>>Do you have any tips for how to make a low cost bris?<<
Well, everyone has a different idea of what they consider low cost, but I’ll share what we’ve done.
Generally, an important principle in saving money is to look ahead and plan in advance. If you know you’re having a boy, you can think about what kind of menu you’ll want to serve, and take advantage of sales to buy the non perishables. You can do the same with paper goods and any decorations.
But we don’t know what we’re having until the baby is born, so planning ahead isn’t something I can do. I mentioned a few weeks ago taking advantage of a sale on turkey and commented at the time that if we had a boy, we would use it for the seuda. We had talked about making a late afternoon bris if it was a boy, and serving fleishigs. But you know the saying – ‘man plans, and G-d laughs’ – since our bris was on erev yom tov, the late afternoon idea was changed to the typical morning dairy spread and the turkeys stayed in the freezer.
But what you can do is minimize your costs by doing whatever you can yourself. If you hire a caterer to do the set up, food preparation, serving, and clean up, it’s going to cost you a lot more than if you do any or all of those yourself. We do all of the preparations ourselves, and can serve foods comparable to what the caterers serve for a lot less.
What do we serve? We had bagels, rice cakes, and whole wheat matza (dh and I don’t eat bread and we have friends who also don’t), egg salad, tuna salad, hard boiled eggs, cheddar and muenster cheese slices, sliced tomatoes and purple onions, salad, cream cheese, butter, fruit salad, and a bowl of whole fruit. We put out orange juice, milk, coffee, and herbal teas. We decided against cake and cookies this time, though in the past we’ve also put out a variety of danishes and cookies. I considered serving scrambled eggs, but it decided to keep it simple and not worry about how to keep the eggs hot without getting rubbery if they sat in the warmer for a while. Basically, it’s your typical bris morning spread.
Food preparation for us was making the egg and tuna salads, cutting up the fruit (pineapple, watermelon, cantaloupe, honeydew) for the fruit salad and slicing the veggies for the platters. The biggest expense was the chalav yisroel butter and cream cheese – we bought way more than we needed and I usually wouldn’t spend more than $2 a pound for either of them. Because there was a sale last week, the sliced cheese at the take out counter happened to be less than buying a block and slicing it ourselves, but I would have bought it sliced even if it was more. There are times when it’s worth it to pay a little more and have a little less to do!
Setting up the room and cleaning up take a solid chunk of time, but it’s not hard and generally it’s the kind of thing our family enjoys doing together. Because there was a non family member there who was involved and very, um, instructive towards my kids, it made it a lot less enjoyable for them than it would usually be. But as far as the money saving aspect, that was another way to keep costs down.

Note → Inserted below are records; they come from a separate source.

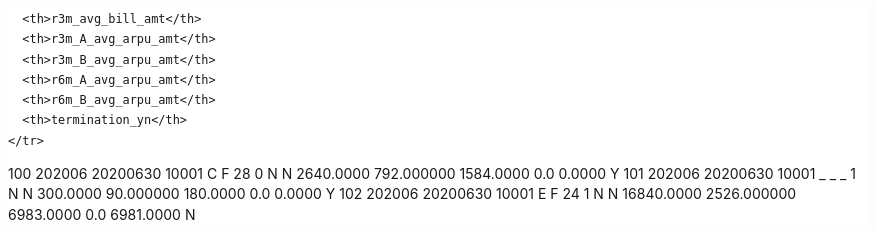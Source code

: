       <th>r3m_avg_bill_amt</th>
      <th>r3m_A_avg_arpu_amt</th>
      <th>r3m_B_avg_arpu_amt</th>
      <th>r6m_A_avg_arpu_amt</th>
      <th>r6m_B_avg_arpu_amt</th>
      <th>termination_yn</th>
    </tr>
  </thead>
  <tbody>
    <tr>
      <th>100</th>
      <td>202006</td>
      <td>20200630</td>
      <td>10001</td>
      <td>C</td>
      <td>F</td>
      <td>28</td>
      <td>0</td>
      <td>N</td>
      <td>N</td>
      <td>2640.0000</td>
      <td>792.000000</td>
      <td>1584.0000</td>
      <td>0.0</td>
      <td>0.0000</td>
      <td>Y</td>
    </tr>
    <tr>
      <th>101</th>
      <td>202006</td>
      <td>20200630</td>
      <td>10001</td>
      <td>_</td>
      <td>_</td>
      <td>_</td>
      <td>1</td>
      <td>N</td>
      <td>N</td>
      <td>300.0000</td>
      <td>90.000000</td>
      <td>180.0000</td>
      <td>0.0</td>
      <td>0.0000</td>
      <td>Y</td>
    </tr>
    <tr>
      <th>102</th>
      <td>202006</td>
      <td>20200630</td>
      <td>10001</td>
      <td>E</td>
      <td>F</td>
      <td>24</td>
      <td>1</td>
      <td>N</td>
      <td>N</td>
      <td>16840.0000</td>
      <td>2526.000000</td>
      <td>6983.0000</td>
      <td>0.0</td>
      <td>6981.0000</td>
      <td>N</td>
    </tr>
    <tr>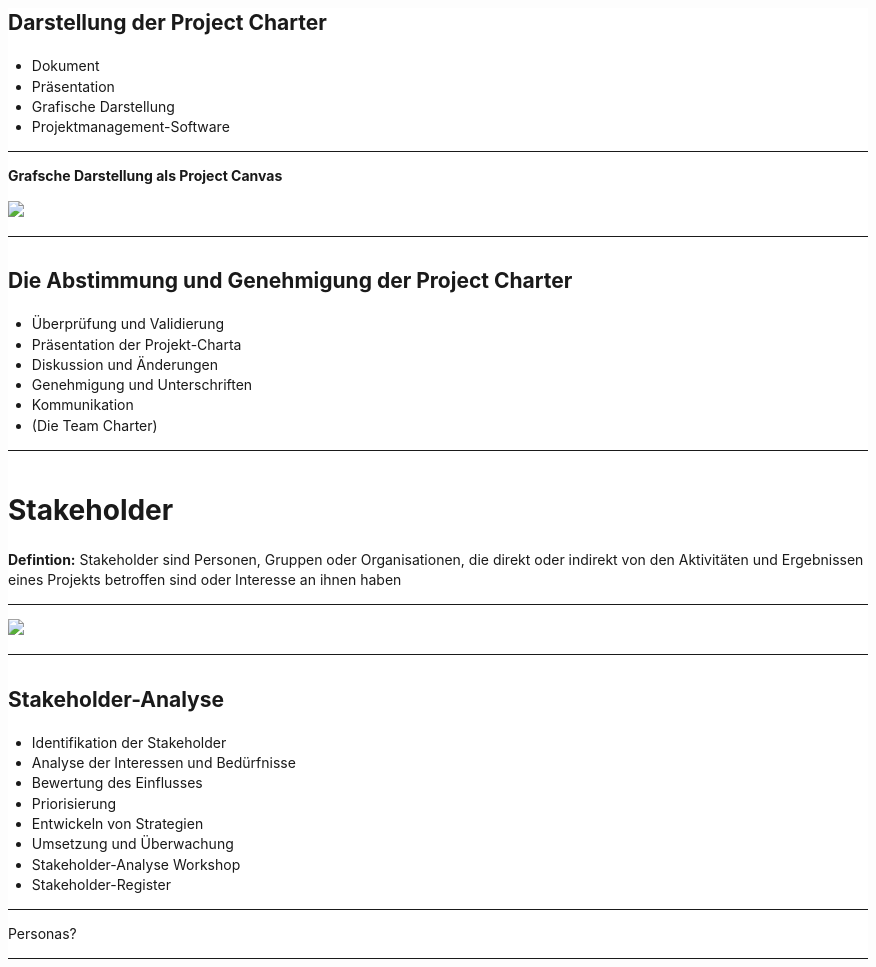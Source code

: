 ## Darstellung der Project Charter

- Dokument
- Präsentation
- Grafische Darstellung
- Projektmanagement-Software
---

**Grafsche Darstellung als Project Canvas**

![](1_Quellen/Grafsche%20Darstellung%20als%20Project%20Canvas.jpg)


---
## Die Abstimmung und Genehmigung der Project Charter
- Überprüfung und Validierung
- Präsentation der Projekt-Charta
- Diskussion und Änderungen
- Genehmigung und Unterschriften
- Kommunikation
- (Die Team Charter)



---
# Stakeholder

**Defintion:** Stakeholder sind Personen, Gruppen oder Organisationen, die direkt oder indirekt von den Aktivitäten und Ergebnissen eines Projekts betroffen sind oder Interesse an ihnen haben

---

![](/1_Quellen/stakeholder.png)

---

## Stakeholder-Analyse
- Identifikation der Stakeholder
- Analyse der Interessen und Bedürfnisse
- Bewertung des Einflusses
- Priorisierung
- Entwickeln von Strategien
- Umsetzung und Überwachung
- Stakeholder-Analyse Workshop
- Stakeholder-Register

---

Personas?
  
---

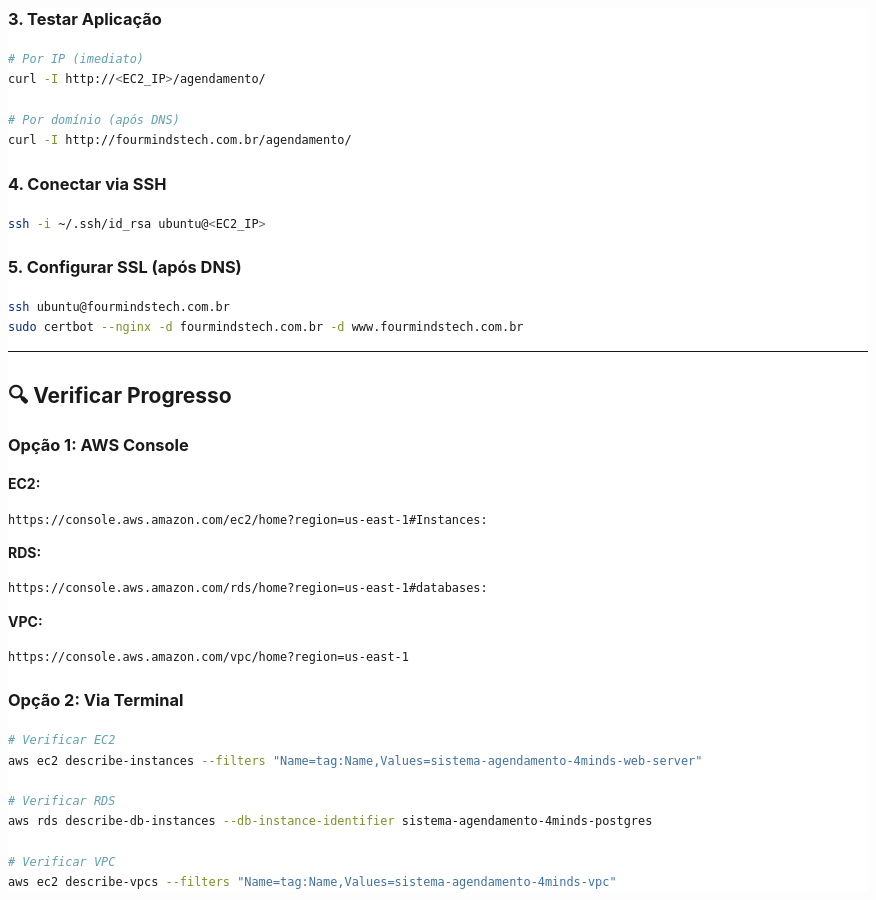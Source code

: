 ### 3. Testar Aplicação

```bash
# Por IP (imediato)
curl -I http://<EC2_IP>/agendamento/

# Por domínio (após DNS)
curl -I http://fourmindstech.com.br/agendamento/
```

### 4. Conectar via SSH

```bash
ssh -i ~/.ssh/id_rsa ubuntu@<EC2_IP>
```

### 5. Configurar SSL (após DNS)

```bash
ssh ubuntu@fourmindstech.com.br
sudo certbot --nginx -d fourmindstech.com.br -d www.fourmindstech.com.br
```

---

## 🔍 Verificar Progresso

### Opção 1: AWS Console

**EC2:**
```
https://console.aws.amazon.com/ec2/home?region=us-east-1#Instances:
```

**RDS:**
```
https://console.aws.amazon.com/rds/home?region=us-east-1#databases:
```

**VPC:**
```
https://console.aws.amazon.com/vpc/home?region=us-east-1
```

### Opção 2: Via Terminal

```bash
# Verificar EC2
aws ec2 describe-instances --filters "Name=tag:Name,Values=sistema-agendamento-4minds-web-server"

# Verificar RDS
aws rds describe-db-instances --db-instance-identifier sistema-agendamento-4minds-postgres

# Verificar VPC
aws ec2 describe-vpcs --filters "Name=tag:Name,Values=sistema-agendamento-4minds-vpc"
```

We bought paper goods at the local dollar store, so that wasn’t very expensive. My mother in law took my girls shopping for those items, though, and covered the costs, so I can’t include that in what we ourselves paid for.
Since my dh did the shopping for the food and I haven’t seen the receipts, I can’t share the breakdown of how much we spent. It was around $200 for the food, and less than $100 for the rental of the room from the shul (less expensive because we’re members). We set up for 50 people but could have easily fed double that number (except for the cheese, which was almost finished). These milchig leftovers came in handy on Shavuos, since people sent food for two of the four yom tov meals, and when an hour before yom tov we realized that’s all there would be, we didn’t have any last minute pressure because we were able to supplement for the other meals with what I had in the freezer and what we had from the bris. I don’t know whether to consider the extra food costs for the bris as bris costs or my food budget costs, but either way, it all evens out.
We considered having the bris in our house, but felt that space constraints would make it less comfortable for everyone, and therefore the cost of renting the shul space was worthwhile. But if someone had a large enough home, they could save on that cost by having it all in their home.
The rav/mohel who performed the bris doesn’t charge and refused to take money when we tried to get him to accept payment. Since we’ve asked the same rav for all of our brissim since living in this city, I don’t have personal experience with other mohelim. Just last night a Christian women at the homeschool curriculum sale asked me about mohelim and their costs; she was asking for a friend with who wants to circumcise their son ritually though they aren’t Jewish, who had gotten quotes of $600. I have no idea if that’s standard, though it seems expensive to me. If that’s actually the going rate, then using the mohel we did obviously was a big money saver, though that wasn’t our primary motivation.